By SumGuy 10 min read
Plex Pass Hits $749. Time for Jellyfin.

Plex just announced that the Lifetime Plex Pass is going from $250 to $749, effective July 1, 2026. That’s not a typo. Seven hundred and forty-nine dollars — enough to buy a used Steam Deck, a solid N100 mini PC, or (per The Verge’s math) 11 years of the annual plan you’d be trying to escape. (Monthly and annual prices aren’t changing in this round; those got their own hike last year when Plex moved remote streaming behind the paywall.)

This isn’t the “why Jellyfin is good” article. That one already exists: Jellyfin vs Plex: The Honest Comparison. Go read it if you need convincing. This article is the migration plan for people who’ve already decided, plus a decision tree for people still on the fence.

What Actually Changed

Per The Verge and Ars Technica: Lifetime Plex Pass goes from $250 to $749 on July 1, 2026. Lifetime was $120 for years, jumped to $250 in March 2025, and now triples to $749 — that’s a 6x increase in 15 months.

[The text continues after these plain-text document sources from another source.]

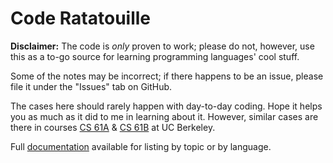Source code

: # Code Ratatouille
 
**Disclaimer:** The code is *only* proven to work; please do not, however, use this as a to-go source for learning programming languages' cool stuff.

Some of the notes may be incorrect; if there happens to be an issue, please file it under the "Issues" tab on GitHub.

The cases here should rarely happen with day-to-day coding. Hope it helps you as much as it did to me in learning about it. However, similar cases are there in courses [CS 61A](http://cs61a.org) & [CS 61B](http://datastructur.es) at UC Berkeley.

Full [documentation](docs) available for listing by topic or by language.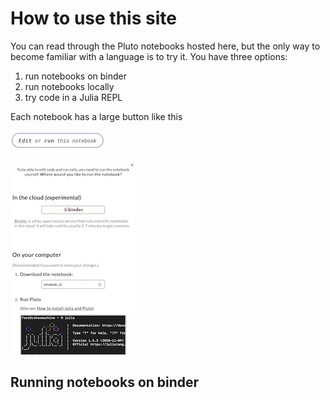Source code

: # How to use this site

You can read through the Pluto notebooks hosted here, but the only way to become familiar with a language is to try it.  You have three options:

1. run notebooks on binder
2. run notebooks locally
3. try code in a Julia REPL


Each notebook has a large button like this

[![edit-run](./edit-run-small.png)](./edit-run.png)


[![options](./options-small.png)](./options.png)


## Running notebooks on binder

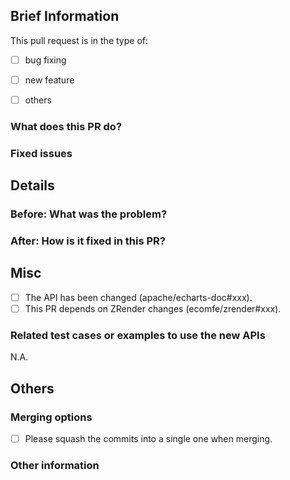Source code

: <!-- Please fill in the following information to help us review your PR more efficiently. -->

## Brief Information

This pull request is in the type of:

- [ ] bug fixing
- [ ] new feature
- [ ] others



### What does this PR do?

<!-- USE ONE SENTENCE TO DESCRIBE WHAT THIS PR DOES. -->



### Fixed issues

<!--
- #xxxx: ...
-->


## Details

### Before: What was the problem?

<!-- DESCRIBE THE BUG OR REQUIREMENT HERE. -->

<!-- ADD SCREENSHOT HERE IF APPLICABLE. -->



### After: How is it fixed in this PR?

<!-- THE RESULT AFTER FIXING AND A SIMPLE EXPLANATION ABOUT HOW IT IS FIXED. -->

<!-- ADD SCREENSHOT HERE IF APPLICABLE. -->



## Misc

<!-- ADD RELATED ISSUE ID WHEN APPLICABLE -->

- [ ] The API has been changed (apache/echarts-doc#xxx).
- [ ] This PR depends on ZRender changes (ecomfe/zrender#xxx).

### Related test cases or examples to use the new APIs

N.A.



## Others

### Merging options

- [ ] Please squash the commits into a single one when merging.

### Other information
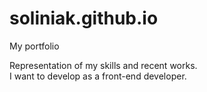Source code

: # soliniak.github.io

My portfolio

Representation of my skills and recent works.   
I want to develop as a front-end developer.
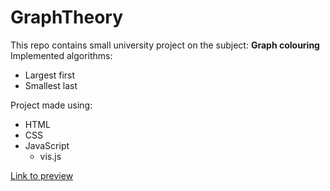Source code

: # GraphTheory
This repo contains small university project on the subject: __Graph colouring__  
Implemented algorithms:
  - Largest first
  - Smallest last
  
Project made using:
  - HTML
  - CSS
  - JavaScript
    - vis.js

[Link to preview](https://wolpear.github.io/GraphTheory/)
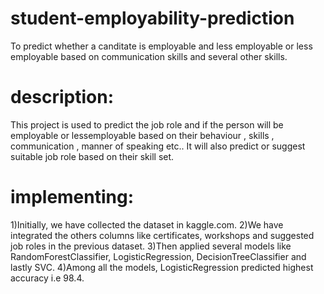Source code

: # student-employability-prediction

To predict whether a canditate is employable and less employable or less employable based on communication skills and several other skills.

# description:
This project is used to predict the job role and if the person will be employable or lessemployable based 
on their behaviour , skills , communication , manner of speaking etc..  It will also predict or suggest suitable job role based on their skill set.

# implementing:
1)Initially, we  have collected the dataset in kaggle.com.
2)We have integrated the others columns like certificates, workshops and suggested job roles in the previous dataset.
3)Then applied several models like RandomForestClassifier, LogisticRegression, DecisionTreeClassifier and lastly SVC. 
4)Among all the models, LogisticRegression predicted highest accuracy i.e 98.4.

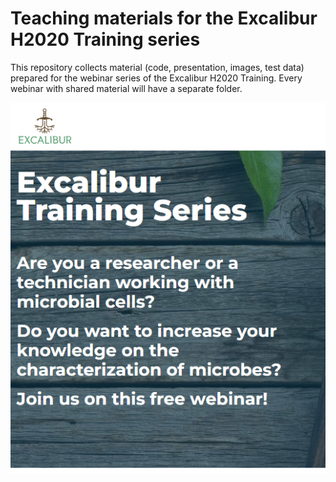 # Teaching materials for the Excalibur H2020 Training series

This repository collects material (code, presentation, images, test data) prepared for the webinar series of the Excalibur H2020 Training. 
Every webinar with shared material will have a separate folder.


![alt text](https://github.com/excaliburh2020/EXCALIBUR_training_series/blob/main/img/excalibur_training.png "Join us!")

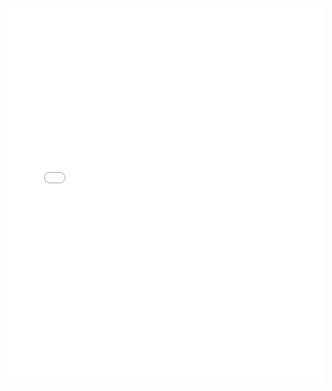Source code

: <embed src="docs/cleanchain_teamballo.pdf" type="application/pdf" width="100%" height="600px" />

[](docs/cleanchain_teamballo.pdf)
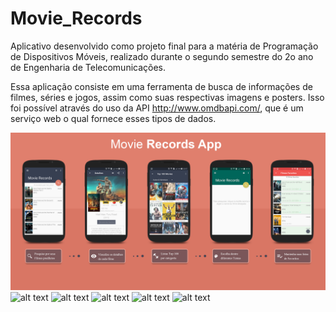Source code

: # Movie_Records

Aplicativo desenvolvido como projeto final para a matéria de Programação de Dispositivos Móveis, realizado durante o segundo semestre do 2o ano de Engenharia de Telecomunicações.

Essa aplicação consiste em uma ferramenta de busca de informações de filmes, séries e jogos, assim como suas respectivas imagens e posters. Isso foi possível através do uso da API http://www.omdbapi.com/, que é um serviço web o qual fornece esses tipos de dados.

![alt text](https://github.com/hdalmora/Movie_Records/blob/master/imagens/Poster_v4.png)
![alt text](https://github.com/hdalmora/Movie_Records/blob/master/images/screen2.png)
![alt text](https://github.com/hdalmora/Movie_Records/blob/master/images/screen3.png)
![alt text](https://github.com/hdalmora/Movie_Records/blob/master/images/screen4.png)
![alt text](https://github.com/hdalmora/Movie_Records/blob/master/images/screen5.png)
![alt text](https://github.com/hdalmora/Movie_Records/blob/master/images/screen6.png)

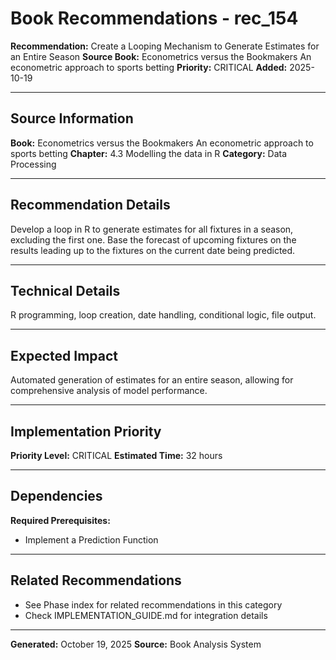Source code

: # Book Recommendations - rec_154

**Recommendation:** Create a Looping Mechanism to Generate Estimates for an Entire Season
**Source Book:** Econometrics versus the Bookmakers An econometric approach to sports betting
**Priority:** CRITICAL
**Added:** 2025-10-19

---

## Source Information

**Book:** Econometrics versus the Bookmakers An econometric approach to sports betting
**Chapter:** 4.3 Modelling the data in R
**Category:** Data Processing

---

## Recommendation Details

Develop a loop in R to generate estimates for all fixtures in a season, excluding the first one. Base the forecast of upcoming fixtures on the results leading up to the fixtures on the current date being predicted.

---

## Technical Details

R programming, loop creation, date handling, conditional logic, file output.

---

## Expected Impact

Automated generation of estimates for an entire season, allowing for comprehensive analysis of model performance.

---

## Implementation Priority

**Priority Level:** CRITICAL
**Estimated Time:** 32 hours

---

## Dependencies

**Required Prerequisites:**

- Implement a Prediction Function


---

## Related Recommendations

- See Phase index for related recommendations in this category
- Check IMPLEMENTATION_GUIDE.md for integration details

---

**Generated:** October 19, 2025
**Source:** Book Analysis System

Monthly and annual subscriptions aren’t changing in this round; those already jumped last year when Plex gated remote streaming behind a paywall. Plex has confirmed that existing Plex Pass holders are grandfathered in — you keep what you paid for, nothing changes for you right now.

“For now” is doing a lot of work in that last sentence. The r/selfhosted thread is exactly what you’d expect: a mix of people who bought lifetime years ago feeling smug, people mid-renewal calculating the math, and people just starting to look at Jellyfin for the first time.

Why This Is the Breaking Point

Here’s the thing about Plex: the frog has been boiling for years. Hardware transcoding? Plex Pass. Mobile sync? Plex Pass. The companion app for managing your server? Plex Pass. Reliable remote access without jumping through hoops? Increasingly, Plex Pass.

Every feature that made Plex genuinely better than the alternatives got quietly moved behind the paywall. Individually, each move was defensible. Collectively, they turned a media server into a subscription-gated service that happens to run on your own hardware. The $749 price tag didn’t change the direction — it just made the destination obvious enough that nobody can pretend otherwise.

Should You Grandfather In or Jump Ship?

Five scenarios. Pick yours.

  1. No Plex Pass, casual user — Jellyfin. Don’t panic-buy a $250 ticket onto a platform that just showed you exactly where it’s headed.

  2. Big family already trained on Plex (5+ users, multiple devices, everyone has opinions) — if retraining the whole household genuinely sounds worse than $250 right now, buying before July 1 buys you a few years of stability while you migrate slowly. Treat it as a runway, not a destination.

  3. Solo or couple on a monthly Plex Pass plan — cancel today. Migrate this weekend. You’re paying rent on a house you own.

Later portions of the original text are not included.